A POLICEMAN shot dead a Christian on a train in Egypt Tuesday and wounded five other people, including the man’s wife, as tensions remain high after a New Year’s church bombing killed 21 people, the interior ministry said.

The shooter’s motives were not immediately clear, but the ministry said at least four of the five people hurt were Coptic Christians.

And a Coptic bishop told AFP that the gunman, named by the ministry as Amer Ashur Abdel Zaher, had sought out Christians on board the train and shouted a Muslim slogan – Allahu Akbar (God is greatest) – as he opened fire.

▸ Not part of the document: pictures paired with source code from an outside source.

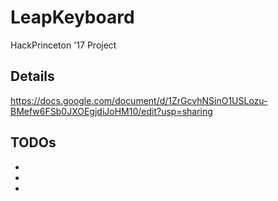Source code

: # LeapKeyboard
HackPrinceton '17 Project

## Details
https://docs.google.com/document/d/1ZrGcvhNSinO1USLozu-BMefw6FSb0JXOEgjdiJoHM10/edit?usp=sharing

## TODOs
*
*
*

The policeman, who was said to be on his way to work, boarded a stationary Cairo-bound train at Samalut, in the southern Minya province, and began shooting with his service weapon, the ministry said.

He killed Fathi Said Ebeid, aged 71, and wounded his 61-year-old wife.

Two of the others wounded were said to be in critical condition.

The policeman, who was not in uniform, got off the train after the attack and tried to flee but was arrested inside the station.

He was being questioned by the authorities to find out if he carried out the attack for religious reasons.

Bishop Morcos, who serves with the Coptic church in Samalut, said he had spoken to witnesses after the shooting.

“This lunatic went up and down the coach looking for Christians,” the bishop recounted what he was told.

“Seeing a group of girls and women who were not wearing the (Islamic) veil, he took them for Christians and fired, shouting Allahu Akbar.”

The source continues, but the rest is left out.